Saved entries
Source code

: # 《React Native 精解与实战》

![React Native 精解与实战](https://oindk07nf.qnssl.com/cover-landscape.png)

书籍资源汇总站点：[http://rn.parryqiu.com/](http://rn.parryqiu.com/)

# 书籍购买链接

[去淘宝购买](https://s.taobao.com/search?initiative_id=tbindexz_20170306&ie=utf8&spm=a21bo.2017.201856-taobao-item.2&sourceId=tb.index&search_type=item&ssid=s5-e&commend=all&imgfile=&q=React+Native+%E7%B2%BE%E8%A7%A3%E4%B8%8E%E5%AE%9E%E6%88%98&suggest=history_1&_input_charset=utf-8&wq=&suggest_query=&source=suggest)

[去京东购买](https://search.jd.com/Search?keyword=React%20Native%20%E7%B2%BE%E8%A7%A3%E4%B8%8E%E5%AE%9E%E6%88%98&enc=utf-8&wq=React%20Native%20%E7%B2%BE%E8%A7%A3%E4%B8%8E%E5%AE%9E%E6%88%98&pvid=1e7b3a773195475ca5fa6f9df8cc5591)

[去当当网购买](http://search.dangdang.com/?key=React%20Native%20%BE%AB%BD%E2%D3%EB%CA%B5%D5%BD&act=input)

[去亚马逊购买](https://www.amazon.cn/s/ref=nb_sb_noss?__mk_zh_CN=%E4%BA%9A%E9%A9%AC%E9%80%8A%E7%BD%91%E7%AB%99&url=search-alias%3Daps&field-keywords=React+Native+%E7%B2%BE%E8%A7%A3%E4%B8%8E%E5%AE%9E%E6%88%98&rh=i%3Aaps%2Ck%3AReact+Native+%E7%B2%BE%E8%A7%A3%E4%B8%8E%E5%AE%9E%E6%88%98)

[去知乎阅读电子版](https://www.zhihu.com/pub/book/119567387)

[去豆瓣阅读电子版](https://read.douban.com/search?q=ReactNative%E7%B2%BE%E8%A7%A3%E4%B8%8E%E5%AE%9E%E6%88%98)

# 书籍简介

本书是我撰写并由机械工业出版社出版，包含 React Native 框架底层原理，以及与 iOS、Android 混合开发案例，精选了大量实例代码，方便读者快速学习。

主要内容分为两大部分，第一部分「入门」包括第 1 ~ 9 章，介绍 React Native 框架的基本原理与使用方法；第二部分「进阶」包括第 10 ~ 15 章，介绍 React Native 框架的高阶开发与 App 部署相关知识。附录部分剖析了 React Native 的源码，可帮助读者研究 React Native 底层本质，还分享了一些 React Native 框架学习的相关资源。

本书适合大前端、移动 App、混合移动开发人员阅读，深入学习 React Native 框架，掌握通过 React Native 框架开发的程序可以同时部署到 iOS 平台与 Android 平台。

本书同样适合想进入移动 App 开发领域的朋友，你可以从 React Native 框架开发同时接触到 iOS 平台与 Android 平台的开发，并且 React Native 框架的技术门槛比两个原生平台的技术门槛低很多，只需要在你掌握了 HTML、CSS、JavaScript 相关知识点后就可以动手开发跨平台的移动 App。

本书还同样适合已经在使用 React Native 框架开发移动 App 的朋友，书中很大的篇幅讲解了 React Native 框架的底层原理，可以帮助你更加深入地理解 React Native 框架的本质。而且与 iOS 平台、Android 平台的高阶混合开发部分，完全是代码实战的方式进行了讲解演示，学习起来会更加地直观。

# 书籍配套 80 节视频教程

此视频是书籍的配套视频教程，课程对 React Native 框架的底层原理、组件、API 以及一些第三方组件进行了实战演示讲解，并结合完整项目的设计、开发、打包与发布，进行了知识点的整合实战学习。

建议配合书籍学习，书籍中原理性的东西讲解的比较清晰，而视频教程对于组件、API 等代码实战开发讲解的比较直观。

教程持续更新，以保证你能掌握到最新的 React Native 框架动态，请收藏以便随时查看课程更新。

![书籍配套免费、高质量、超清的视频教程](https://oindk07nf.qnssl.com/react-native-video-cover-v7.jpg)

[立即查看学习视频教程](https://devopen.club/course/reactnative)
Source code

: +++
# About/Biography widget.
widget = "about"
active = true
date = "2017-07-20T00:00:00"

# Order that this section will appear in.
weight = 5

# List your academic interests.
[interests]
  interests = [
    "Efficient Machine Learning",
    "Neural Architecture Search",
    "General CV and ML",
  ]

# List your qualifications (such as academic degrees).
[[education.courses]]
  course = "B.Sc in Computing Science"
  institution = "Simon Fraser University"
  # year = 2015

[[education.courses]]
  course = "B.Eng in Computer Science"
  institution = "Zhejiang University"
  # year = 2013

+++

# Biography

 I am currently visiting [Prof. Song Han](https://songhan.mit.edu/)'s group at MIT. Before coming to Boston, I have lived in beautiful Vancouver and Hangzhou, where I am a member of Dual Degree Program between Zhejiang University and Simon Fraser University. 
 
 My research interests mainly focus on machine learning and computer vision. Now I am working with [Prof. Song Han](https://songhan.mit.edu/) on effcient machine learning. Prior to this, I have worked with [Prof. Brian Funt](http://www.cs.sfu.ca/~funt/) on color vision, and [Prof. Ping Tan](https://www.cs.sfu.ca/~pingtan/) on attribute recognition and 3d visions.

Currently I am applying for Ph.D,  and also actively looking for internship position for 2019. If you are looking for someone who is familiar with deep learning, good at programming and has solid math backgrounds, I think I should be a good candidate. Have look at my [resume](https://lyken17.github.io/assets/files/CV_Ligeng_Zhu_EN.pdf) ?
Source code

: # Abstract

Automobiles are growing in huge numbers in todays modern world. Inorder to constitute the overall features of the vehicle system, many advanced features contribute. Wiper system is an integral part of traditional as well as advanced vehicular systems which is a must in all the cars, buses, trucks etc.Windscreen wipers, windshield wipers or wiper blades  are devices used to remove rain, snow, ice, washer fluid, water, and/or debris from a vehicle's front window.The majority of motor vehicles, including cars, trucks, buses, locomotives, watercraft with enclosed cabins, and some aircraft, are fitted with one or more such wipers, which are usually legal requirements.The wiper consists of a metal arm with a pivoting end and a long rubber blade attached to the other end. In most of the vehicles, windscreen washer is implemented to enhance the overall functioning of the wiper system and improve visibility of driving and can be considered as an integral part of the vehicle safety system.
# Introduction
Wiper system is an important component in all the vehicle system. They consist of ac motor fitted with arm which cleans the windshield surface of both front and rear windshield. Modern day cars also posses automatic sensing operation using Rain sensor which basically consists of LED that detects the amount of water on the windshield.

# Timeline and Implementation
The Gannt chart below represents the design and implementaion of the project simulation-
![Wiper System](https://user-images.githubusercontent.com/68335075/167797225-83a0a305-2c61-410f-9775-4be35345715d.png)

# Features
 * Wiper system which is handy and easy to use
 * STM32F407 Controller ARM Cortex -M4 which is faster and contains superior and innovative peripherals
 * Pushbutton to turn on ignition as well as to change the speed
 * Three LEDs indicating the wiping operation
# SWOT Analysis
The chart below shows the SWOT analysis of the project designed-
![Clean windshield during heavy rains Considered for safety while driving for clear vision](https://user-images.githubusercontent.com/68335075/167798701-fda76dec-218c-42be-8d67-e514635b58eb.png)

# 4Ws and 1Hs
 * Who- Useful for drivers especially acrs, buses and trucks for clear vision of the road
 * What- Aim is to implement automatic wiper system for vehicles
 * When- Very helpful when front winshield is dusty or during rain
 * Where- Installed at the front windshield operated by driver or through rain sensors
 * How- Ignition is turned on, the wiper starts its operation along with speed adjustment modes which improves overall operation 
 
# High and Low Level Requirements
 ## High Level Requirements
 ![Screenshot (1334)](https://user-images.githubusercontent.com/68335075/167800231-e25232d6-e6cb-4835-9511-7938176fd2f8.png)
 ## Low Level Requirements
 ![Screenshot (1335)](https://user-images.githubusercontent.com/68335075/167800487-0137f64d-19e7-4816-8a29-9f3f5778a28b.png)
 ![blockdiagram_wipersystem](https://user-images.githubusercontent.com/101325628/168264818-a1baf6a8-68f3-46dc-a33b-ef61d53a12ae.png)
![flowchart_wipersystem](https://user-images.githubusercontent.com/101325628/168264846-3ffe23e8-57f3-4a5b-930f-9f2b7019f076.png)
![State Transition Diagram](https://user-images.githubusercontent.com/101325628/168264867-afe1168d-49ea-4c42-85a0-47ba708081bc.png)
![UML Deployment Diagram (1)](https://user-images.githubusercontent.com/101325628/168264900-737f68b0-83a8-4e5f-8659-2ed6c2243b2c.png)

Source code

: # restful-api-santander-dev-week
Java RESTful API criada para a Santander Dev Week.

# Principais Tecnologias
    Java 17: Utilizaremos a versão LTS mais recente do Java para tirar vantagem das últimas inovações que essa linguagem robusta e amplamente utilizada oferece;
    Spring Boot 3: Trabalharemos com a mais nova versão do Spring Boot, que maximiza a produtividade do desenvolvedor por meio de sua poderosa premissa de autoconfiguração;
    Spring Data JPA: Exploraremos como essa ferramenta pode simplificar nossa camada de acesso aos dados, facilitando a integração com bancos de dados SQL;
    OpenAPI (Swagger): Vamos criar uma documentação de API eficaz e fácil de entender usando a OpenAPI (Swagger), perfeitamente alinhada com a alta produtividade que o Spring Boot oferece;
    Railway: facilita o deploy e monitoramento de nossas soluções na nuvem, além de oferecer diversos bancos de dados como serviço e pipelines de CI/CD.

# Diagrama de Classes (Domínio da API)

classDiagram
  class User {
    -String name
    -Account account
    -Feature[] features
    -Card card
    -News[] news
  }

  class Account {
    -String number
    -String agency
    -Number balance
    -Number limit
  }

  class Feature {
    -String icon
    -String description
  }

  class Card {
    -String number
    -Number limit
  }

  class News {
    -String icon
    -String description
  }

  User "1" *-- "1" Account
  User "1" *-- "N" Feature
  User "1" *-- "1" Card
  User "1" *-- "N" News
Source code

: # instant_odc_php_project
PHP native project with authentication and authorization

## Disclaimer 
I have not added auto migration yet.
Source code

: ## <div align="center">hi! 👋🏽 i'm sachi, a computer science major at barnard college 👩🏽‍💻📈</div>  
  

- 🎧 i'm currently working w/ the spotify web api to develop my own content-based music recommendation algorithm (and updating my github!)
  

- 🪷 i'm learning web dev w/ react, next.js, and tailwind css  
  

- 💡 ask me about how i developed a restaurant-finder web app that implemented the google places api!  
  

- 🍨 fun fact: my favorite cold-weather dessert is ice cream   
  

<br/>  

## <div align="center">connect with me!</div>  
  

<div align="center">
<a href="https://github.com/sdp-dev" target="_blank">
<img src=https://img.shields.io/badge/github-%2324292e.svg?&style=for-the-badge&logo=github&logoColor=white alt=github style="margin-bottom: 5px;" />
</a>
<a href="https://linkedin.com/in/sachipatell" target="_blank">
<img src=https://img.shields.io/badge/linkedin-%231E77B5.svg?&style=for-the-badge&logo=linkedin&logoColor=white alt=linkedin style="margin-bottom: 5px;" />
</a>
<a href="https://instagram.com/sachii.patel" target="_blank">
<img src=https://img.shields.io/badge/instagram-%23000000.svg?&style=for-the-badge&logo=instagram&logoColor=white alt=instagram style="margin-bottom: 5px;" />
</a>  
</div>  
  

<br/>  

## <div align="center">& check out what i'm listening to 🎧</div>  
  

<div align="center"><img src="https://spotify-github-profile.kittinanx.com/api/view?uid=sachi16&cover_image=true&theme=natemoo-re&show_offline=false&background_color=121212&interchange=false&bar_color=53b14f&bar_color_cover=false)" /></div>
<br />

WORK TO BE COMPLETED
What is the number of lines in the records that contain "also"? Give that number only.

RESPONSE
2